Windows do not cause condensation. On the contrary, the right windows can be a great help in controlling and reducing it.

What Causes Condensation?
Condensation on windows is an alarming signal of excess humidity in a home. When water, fog, or ice forms on a window, the consequences can be devastating. Peeling paint, rotting wood, and rusted metal can all result from this excess humidity.

Condensation occurs on windows when warm moist air comes in contact with the colder surface of the window. Although it is natural to assume that the windows are to blame, the fact is that the windows are merely a visible sign that humidity exists in the home.

Indoor moisture is caused by a variety of factors. Common household activities such as cooking, showering, running washing machines and dishwashers — every activity that uses hot water — adds moisture to the air.

Newer homes are often more subject to condensation because they are constructed with more weathertight materials and methods than homes built before energy costs were a concern. Weatherstripping, improved insulation, vapor varriers, and modern construction techniques are designed to reduce air leakage. At the same time, however, these can act to seal in moisture. Unless provisions are made to allow this moisture to escape, moisture buildup can result.

Can Window Condensation Be Only Temporary?
There are several instances when temporary window condensation con occur, including:
-During showers and baths, cooking, dishwashing and other steam-producing occasions.
-During the start of each heating session. Houses absorb moisture during humid summers. This will generally dry out after a few weeks of heating.
-During sharp temperature changes. Sudden drops in temperature, especially during the heating season, can create temporary condensation problems.
-During new construction or remodeling. Building materials contain a great deal of moisture. When the heat is turned on this moisture will flow into the air inside the home. It usually will disappear after the first heating season.

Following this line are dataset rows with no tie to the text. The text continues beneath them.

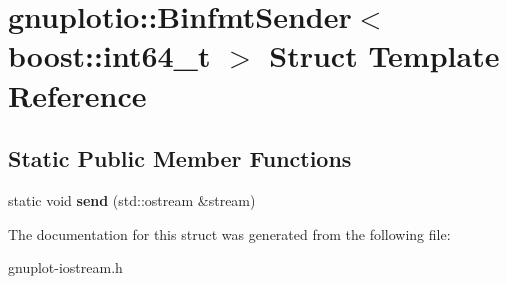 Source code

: \hypertarget{structgnuplotio_1_1BinfmtSender_3_01boost_1_1int64__t_01_4}{}\section{gnuplotio\+:\+:Binfmt\+Sender$<$ boost\+:\+:int64\+\_\+t $>$ Struct Template Reference}
\label{structgnuplotio_1_1BinfmtSender_3_01boost_1_1int64__t_01_4}
\subsection*{Static Public Member Functions}
\begin{DoxyCompactItemize}
\item 
\mbox{\label{structgnuplotio_1_1BinfmtSender_3_01boost_1_1int64__t_01_4_a57423f02a4526e15d7d821606b1c8c81}} 
static void {\bfseries send} (std\+::ostream \&stream)
\end{DoxyCompactItemize}


The documentation for this struct was generated from the following file\+:\begin{DoxyCompactItemize}
\item 
gnuplot-\/iostream.\+h\end{DoxyCompactItemize}
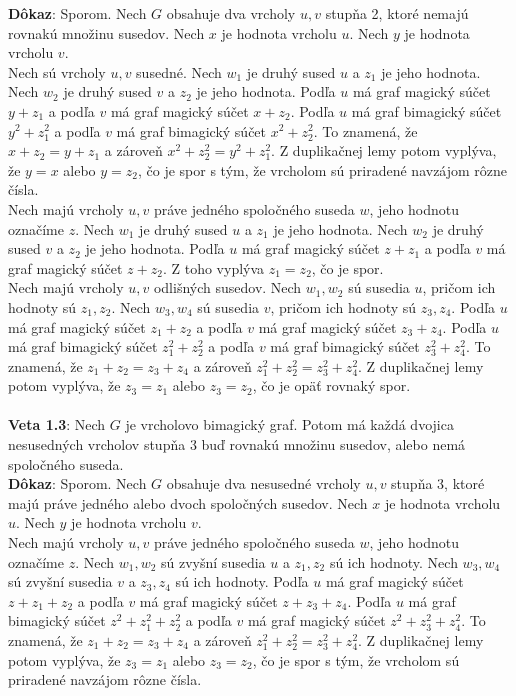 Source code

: \documentclass[12pt]{article}
\begin{document}
\textbf{Dôkaz}: Sporom. Nech $G$ obsahuje dva vrcholy $u,v$ stupňa 2, ktoré nemajú rovnakú množinu susedov. Nech $x$ je hodnota vrcholu $u$. Nech $y$ je hodnota vrcholu $v$. \\

Nech sú vrcholy $u,v$ susedné. Nech $w_1$ je druhý sused $u$ a $z_1$ je jeho hodnota. Nech $w_2$ je druhý sused $v$ a $z_2$ je jeho hodnota. Podľa $u$ má graf magický súčet $y + z_1$ a podľa $v$ má graf magický súčet $x + z_2$. Podľa $u$ má graf bimagický súčet $y^2 + z^2_1$ a podľa $v$ má graf bimagický súčet $x^2 + z^2_2$.  To znamená, že $x + z_2 = y + z_1$ a zároveň $x^2 + z^2_2 = y^2 + z^2_1$. Z duplikačnej lemy potom vyplýva, že $y = x$ alebo $y = z_2$, čo je spor s tým, že vrcholom sú priradené navzájom rôzne čísla. \\

Nech majú vrcholy $u,v$ práve jedného spoločného suseda $w$, jeho hodnotu označíme $z$. Nech $w_1$ je druhý sused $u$ a $z_1$ je jeho hodnota. Nech $w_2$ je druhý sused $v$ a $z_2$ je jeho hodnota. Podľa $u$ má graf magický súčet $z + z_1$ a podľa $v$ má graf magický súčet $z + z_2$. Z toho vyplýva $z_1 = z_2$, čo je spor. \\

Nech majú vrcholy $u,v$ odlišných susedov. Nech $w_1, w_2$ sú susedia $u$, pričom ich hodnoty sú $z_1, z_2$. Nech $w_3, w_4$ sú susedia $v$, pričom ich hodnoty sú $z_3, z_4$. Podľa $u$ má graf magický súčet $z_1 + z_2$ a podľa $v$ má graf magický súčet $z_3 + z_4$. Podľa $u$ má graf bimagický súčet $z^2_1 + z^2_2$ a podľa $v$ má graf bimagický súčet $z^2_3 + z^2_4$. To znamená, že $z_1 + z_2 = z_3 + z_4$ a zároveň $z^2_1 + z^2_2 = z^2_3 + z^2_4$. Z duplikačnej lemy potom vyplýva, že $z_3 = z_1$ alebo $z_3 = z_2$, čo je opäť rovnaký spor. \\\\

\textbf{Veta 1.3}: Nech $G$ je vrcholovo bimagický graf. Potom má každá dvojica nesusedných vrcholov stupňa 3 buď rovnakú množinu susedov, alebo nemá spoločného suseda.  \\

\textbf{Dôkaz}: Sporom. Nech $G$ obsahuje dva nesusedné vrcholy $u,v$ stupňa 3, ktoré majú práve jedného alebo dvoch spoločných susedov. Nech $x$ je hodnota vrcholu $u$. Nech $y$ je hodnota vrcholu $v$.  \\

Nech majú vrcholy $u,v$ práve jedného spoločného suseda $w$, jeho hodnotu označíme $z$. Nech $w_1, w_2$ sú zvyšní susedia $u$ a $z_1, z_2$ sú ich hodnoty. Nech $w_3, w_4$ sú zvyšní susedia $v$ a $z_3, z_4$ sú ich hodnoty. Podľa $u$ má graf magický súčet $z + z_1 + z_2$ a podľa $v$ má graf magický súčet $z + z_3 + z_4$. Podľa $u$ má graf bimagický súčet $z^2 + z^2_1 + z^2_2$ a podľa $v$ má graf magický súčet $z^2 + z^2_3 + z^2_4$. To znamená, že $z_1 + z_2 = z_3 + z_4$ a zároveň $z^2_1 + z^2_2 = z^2_3 + z^2_4$. Z duplikačnej lemy potom vyplýva, že $z_3 = z_1$ alebo $z_3 = z_2$, čo je spor s tým, že vrcholom sú priradené navzájom rôzne čísla. \\
\end{document}
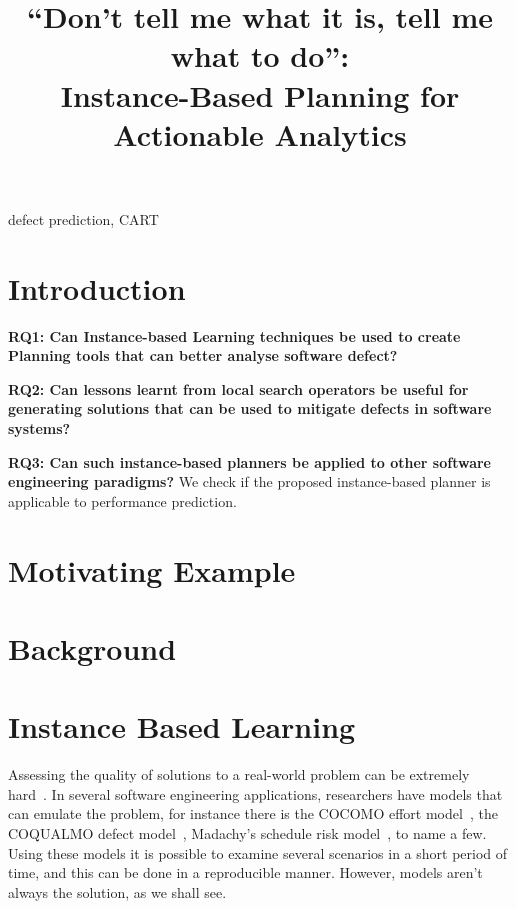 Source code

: \documentclass[conference]{IEEEtran}
\begin{document}
  \title{``Don't tell me what it is, tell me what to do'':\\Instance-Based Planning for Actionable Analytics}
  
  \maketitle
  
  
  \begin{abstract}
 
  \end{abstract}
  \begin{IEEEkeywords}
    defect prediction, CART
  \end{IEEEkeywords}
  
\section{Introduction}
{\bf RQ1: Can Instance-based Learning techniques be used to create Planning tools that can better analyse software defect?} 


{\bf RQ2: Can lessons learnt from local search operators be useful for generating solutions that can be used to mitigate defects in software systems?} 

{\bf RQ3: Can such instance-based planners be applied to other software engineering paradigms?}
We check if the proposed instance-based planner is applicable to performance prediction.

\section{Motivating Example}
\section{Background}
\section{Instance Based Learning}

Assessing the quality of solutions to a real-world problem can be extremely hard~\cite{menzies2005xomo}. In several software engineering applications, researchers have models that can emulate the problem, for instance there is the COCOMO effort model~\cite[p29-57]{boehm2009software}, the COQUALMO defect model~\cite[p254-268]{boehm2009software}, Madachy’s schedule risk model~\cite[p284-291]{boehm2009software}, to name a few. Using these models it is possible to examine several scenarios in a short period of time, and this can be done in a reproducible manner. However, models aren't always the solution, as we shall see. 
\end{document}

What Can Be Done to Reduce Condensation?
– Vent clothes dryers, gas burners, etc. to the outdoors.
– Check that all ventilation equipment is adjusting properly
– Use kitchen and bathroom exhaust fans
– Air out the kitchen, bathroom and laundry room during and after use by opening a window for a few minutes
– Make sure attic louvers remain open all year round and that crawl spaces are properly ventilated.
– Consult a local heating and ventilation contractor to help determine whether ventilation is adequate and when it can be improved
– Insure humidifiers are correctly set according to the outside temperature.